What we build in our public school classrooms is the social fabric of this country. Not only do we want to prepare students to excel and to tap the skills and minds of generations for their contributions to our world, we also establish that essential bond that is the social contract. Citizens act differently when a social contract is present. If they feel a part of a community, their behavior becomes more constructive and positive, and they complete their educations.0
Public schools and teachers are the ambassadors of the social contract for so many students who lack this sense of belonging at home. We reach across barriers of gender, age, race, socioeconomics, culture and language, and teach the social contract. We engender loyalty and participation by giving respect, opportunity and dignity to children who may or may not get this at home. We do this through personal relationships that show students they are personally known and important to us.
Schools are the gateway to the social contract. We create buy-in to the sense of greater good, to the formula that hard work equals success, to the foundations of rule-following and respect for self and others. When we erode the ability of schools and teachers to provide their end of the social contract, we lose kids, and we all pay.
At the end of “To Kill a Mockingbird,” Scout stands on the Radley porch and looks back at her community from a new perspective. From the porch, she reviews the novel’s events and sees them all again. Scout has witnessed so many things that a child should not.
I am standing on the Radley porch. From here, I look back and see my family move here eight years ago to be part of an American dream where everybody in North Carolina knew that kids and education are what matters. I see my children enter kindergarten and learn to read, taught by one of the professional heroes of my life. I see them grow through the commitment and passion of teacher after teacher. We make it through times tables and on to slope and algebra. I see myself praying these teachers stay as everything gets harder and harder.
I see my teaching husband and I take on more students and duties as our class sizes increase from 20 to over 30 in a few short years. I see us rewrite what we do and retrain ourselves and collaborate with colleagues to adapt to Common Core. I watch as we struggle and take on tutoring, night school teaching and test-question writing to earn money to keep up with bills. I watch my colleagues’ disbelief and shock at feeling deserted, with students looking to us to keep it all going. I cannot protect or comfort them. I feel it, too.

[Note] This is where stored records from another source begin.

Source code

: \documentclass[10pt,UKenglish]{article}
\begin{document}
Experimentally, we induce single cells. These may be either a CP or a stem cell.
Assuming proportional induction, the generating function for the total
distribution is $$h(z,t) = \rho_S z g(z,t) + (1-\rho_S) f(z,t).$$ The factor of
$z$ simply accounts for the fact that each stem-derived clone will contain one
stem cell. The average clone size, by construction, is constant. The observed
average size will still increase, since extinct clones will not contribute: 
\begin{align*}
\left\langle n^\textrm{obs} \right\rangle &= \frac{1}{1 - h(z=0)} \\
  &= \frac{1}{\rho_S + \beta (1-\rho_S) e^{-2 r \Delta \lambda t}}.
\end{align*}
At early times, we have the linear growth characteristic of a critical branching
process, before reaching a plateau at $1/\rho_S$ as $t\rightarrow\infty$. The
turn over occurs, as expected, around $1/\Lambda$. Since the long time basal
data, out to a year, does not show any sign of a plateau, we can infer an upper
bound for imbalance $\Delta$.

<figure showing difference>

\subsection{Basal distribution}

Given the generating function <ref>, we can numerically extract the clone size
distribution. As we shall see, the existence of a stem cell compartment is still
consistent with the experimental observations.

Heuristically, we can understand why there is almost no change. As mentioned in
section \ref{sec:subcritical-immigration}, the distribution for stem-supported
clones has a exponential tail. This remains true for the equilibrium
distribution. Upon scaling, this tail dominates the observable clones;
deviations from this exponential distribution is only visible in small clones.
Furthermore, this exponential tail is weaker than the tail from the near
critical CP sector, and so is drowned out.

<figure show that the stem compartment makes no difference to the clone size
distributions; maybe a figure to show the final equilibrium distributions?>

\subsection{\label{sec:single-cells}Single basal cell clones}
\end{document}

I see myself at the end of a week, exhausted body and soul from trying to keep my students from feeling that the social contract is stretching thinner and thinner. If they sense the desertion, we are all lost. I see a government exploit further the golden character of teachers who put students and greater good above themselves.
What Gov. Pat McCrory and Republican lawmakers have done is undermine the very social contract we rely on for our well-being. At the end of “To Kill a Mockingbird,” Sheriff Heck Tate realizes that he has made mistakes and does something out of character, hoping to make amends. He tells Atticus that if he doesn’t try to fix what has happened, “It would be a sin.”
What Tate does is radical and immediate. McCrory can follow his example. I hope he hasn’t forgotten everything he read in school. It would certainly be a sin.
Alice Verstrat is a National Board-certified English teacher at Garner Magnet High School. In 2006, she and her husband, also a National Board-certified teacher, moved from Istanbul, Turkey, to North Carolina because of the good schools. They are natives of Maine.